Abstract

Peripheral injury or inflammation leads to a release of mediators capable of binding to a variety of ion channels and receptors. Among these are the 7-transmembrane receptors (G protein-coupled receptors) coupling to G s, G i/o, G 12/13, or G q/11 G proteins. Each of the G protein-coupled receptor pathways is involved in nociceptive modulation and pain processing, but the relative contribution of individual signaling pathways in vivo has not yet been worked out. The G q/G 11 signaling branch is of particular interest because it leads to the activation of phospholipase C-β, protein kinase C, the release of calcium from intracellular stores, and it modulates extracellular regulated kinases. To investigate the contribution of the entire G q/11-signaling pathway in nociceptors towards regulation of pain, we generated double-deficient mice lacking G q/11 selectively in nociceptors using a conditional gene-targeting approach. We observed that nociceptor-specific loss of G q and G 11 results in reduced pain hypersensitivity following paw inflammation or spared nerve injury.
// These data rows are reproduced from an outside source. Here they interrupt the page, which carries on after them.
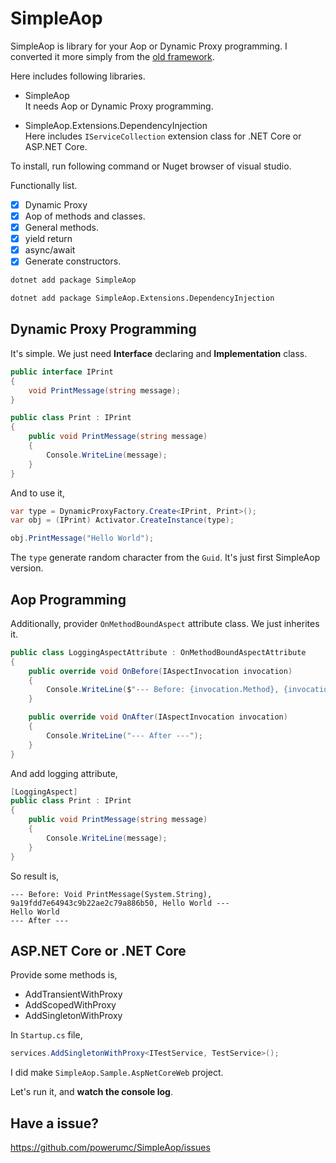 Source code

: # SimpleAop

SimpleAop is library for your Aop or Dynamic Proxy programming. I converted it more simply from the [old framework](https://github.com/powerumc/UmcCore/tree/master/Src/Base%20Frameworks/Src/Core/Dynamic/Proxy).

Here includes following libraries.
- SimpleAop  
  It needs Aop or Dynamic Proxy programming.
  
- SimpleAop.Extensions.DependencyInjection  
  Here includes `IServiceCollection` extension class for .NET Core or ASP.NET Core.


To install, run following command or Nuget browser of visual studio.

Functionally list.
- [x] Dynamic Proxy
- [x] Aop of methods and classes.
- [x] General methods.
- [x] yield return
- [x] async/await
- [x] Generate constructors.

```bash
dotnet add package SimpleAop
```

```bash
dotnet add package SimpleAop.Extensions.DependencyInjection
```

## Dynamic Proxy Programming

It's simple. We just need **Interface** declaring and **Implementation** class.

```csharp
public interface IPrint
{
    void PrintMessage(string message);
}

public class Print : IPrint
{
    public void PrintMessage(string message)
    {
        Console.WriteLine(message);
    }
}
```

And to use it,

```csharp
var type = DynamicProxyFactory.Create<IPrint, Print>();
var obj = (IPrint) Activator.CreateInstance(type);

obj.PrintMessage("Hello World");
```

The `type` generate random character from the `Guid`. It's just first SimpleAop version.

## Aop Programming

Additionally, provider `OnMethodBoundAspect` attribute class. We just inherites it.

```csharp
public class LoggingAspectAttribute : OnMethodBoundAspectAttribute
{
    public override void OnBefore(IAspectInvocation invocation)
    {
        Console.WriteLine($"--- Before: {invocation.Method}, {invocation.Object}, {string.Join(",", invocation.Parameters)} ---");
    }

    public override void OnAfter(IAspectInvocation invocation)
    {
        Console.WriteLine("--- After ---");
    }
}
``` 

And add logging attribute,

```csharp
[LoggingAspect]
public class Print : IPrint
{
    public void PrintMessage(string message)
    {
        Console.WriteLine(message);
    }
}
```

So result is,

```
--- Before: Void PrintMessage(System.String), 9a19fdd7e64943c9b22ae2c79a886b50, Hello World ---
Hello World
--- After ---
```

## ASP.NET Core or .NET Core

Provide some methods is,

- AddTransientWithProxy
- AddScopedWithProxy
- AddSingletonWithProxy

In `Startup.cs` file,

```csharp
services.AddSingletonWithProxy<ITestService, TestService>();
```

I did make `SimpleAop.Sample.AspNetCoreWeb` project. 

Let's run it, and **watch the console log**.


## Have a issue?

https://github.com/powerumc/SimpleAop/issues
Surprisingly, our behavioral and electrophysiological experiments also indicated defects in basal mechanical sensitivity in G q/11 mutant mice, suggesting a novel function for G q/11 in tonic modulation of acute nociception. Patch-clamp recordings revealed changes in voltage-dependent tetrodotoxin-resistant and tetrodotoxin-sensitive sodium channels in nociceptors upon a loss of G q/11, whereas potassium currents remained unchanged. Our results indicate that the functional role of the G q/G 11 branch of G-protein signaling in nociceptors in vivo not only spans sensitization mechanisms in pathological pain states, but is also operational in tonic modulation of basal nociception and acute pain.